With pictures excluded, output exactly the lines that run from the first line of the data below through the line containing "- Go 中除 slice、map、functions 外的所有类型均可以作为 key".

Source records
====
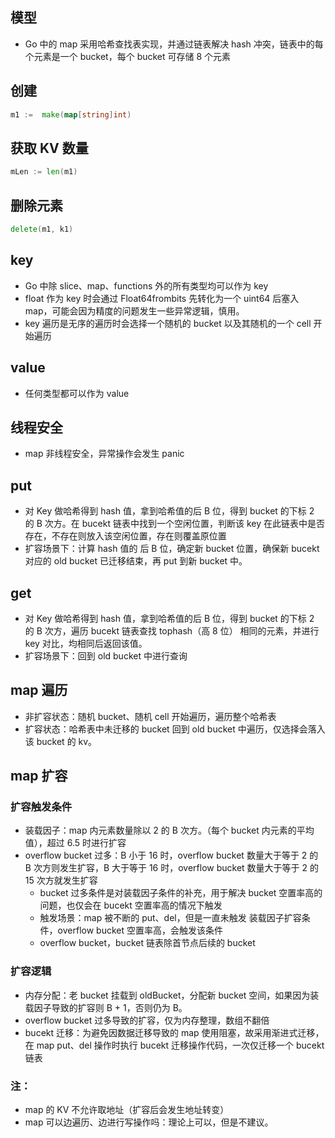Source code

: ## 模型
- Go 中的 map 采用哈希查找表实现，并通过链表解决 hash 冲突，链表中的每个元素是一个 bucket，每个 bucket 可存储 8 个元素

## 创建
```go
m1 :=  make(map[string]int)
```

## 获取 KV 数量
```go
mLen := len(m1)
```

## 删除元素
```go
delete(m1, k1)
```

## key
- Go 中除 slice、map、functions 外的所有类型均可以作为 key
- float 作为 key 时会通过 Float64frombits 先转化为一个 uint64 后塞入 map，可能会因为精度的问题发生一些异常逻辑，慎用。
- key 遍历是无序的遍历时会选择一个随机的 bucket 以及其随机的一个 cell 开始遍历

## value
- 任何类型都可以作为 value

## 线程安全
- map 非线程安全，异常操作会发生 panic

## put
- 对 Key 做哈希得到 hash 值，拿到哈希值的后 B 位，得到 bucket 的下标 2 的 B 次方。在 bucekt 链表中找到一个空闲位置，判断该 key 在此链表中是否存在，不存在则放入该空闲位置，存在则覆盖原位置
- 扩容场景下：计算 hash 值的 后 B 位，确定新 bucket 位置，确保新 bucekt 对应的 old bucket 已迁移结束，再 put 到新 bucket 中。

## get
- 对 Key 做哈希得到 hash 值，拿到哈希值的后 B 位，得到 bucket 的下标 2 的 B 次方，遍历 bucekt 链表查找 tophash（高 8 位） 相同的元素，并进行 key 对比，均相同后返回该值。
- 扩容场景下：回到 old bucket 中进行查询

## map 遍历
- 非扩容状态：随机 bucket、随机 cell 开始遍历，遍历整个哈希表
- 扩容状态：哈希表中未迁移的 bucket 回到 old bucket 中遍历，仅选择会落入该 bucket 的 kv。

## map 扩容
### 扩容触发条件
- 装载因子：map 内元素数量除以 2 的 B 次方。（每个 bucket 内元素的平均值），超过 6.5 时进行扩容
- overflow bucket 过多：B 小于 16 时，overflow bucket 数量大于等于 2 的 B 次方则发生扩容，B 大于等于 16 时，overflow bucket 数量大于等于 2 的 15 次方就发生扩容
    - bucket 过多条件是对装载因子条件的补充，用于解决 bucket 空置率高的问题，也仅会在 bucekt 空置率高的情况下触发
    - 触发场景：map 被不断的 put、del，但是一直未触发 装载因子扩容条件，overflow bucket 空置率高，会触发该条件
    - overflow bucket，bucket 链表除首节点后续的 bucket
### 扩容逻辑
- 内存分配：老 bucket 挂载到 oldBucket，分配新 bucket 空间，如果因为装载因子导致的扩容则 B + 1，否则仍为 B。
- overflow bucket 过多导致的扩容，仅为内存整理，数组不翻倍
- bucekt 迁移：为避免因数据迁移导致的 map 使用阻塞，故采用渐进式迁移，在 map put、del 操作时执行 bucekt 迁移操作代码，一次仅迁移一个 bucekt 链表
### 注：
- map 的 KV 不允许取地址（扩容后会发生地址转变）
- map 可以边遍历、边进行写操作吗：理论上可以，但是不建议。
====
EXERCISE SOLUTION:
Source code

: ## 模型
- Go 中的 map 采用哈希查找表实现，并通过链表解决 hash 冲突，链表中的每个元素是一个 bucket，每个 bucket 可存储 8 个元素

## 创建
```go
m1 :=  make(map[string]int)
```

## 获取 KV 数量
```go
mLen := len(m1)
```

## 删除元素
```go
delete(m1, k1)
```

## key
- Go 中除 slice、map、functions 外的所有类型均可以作为 key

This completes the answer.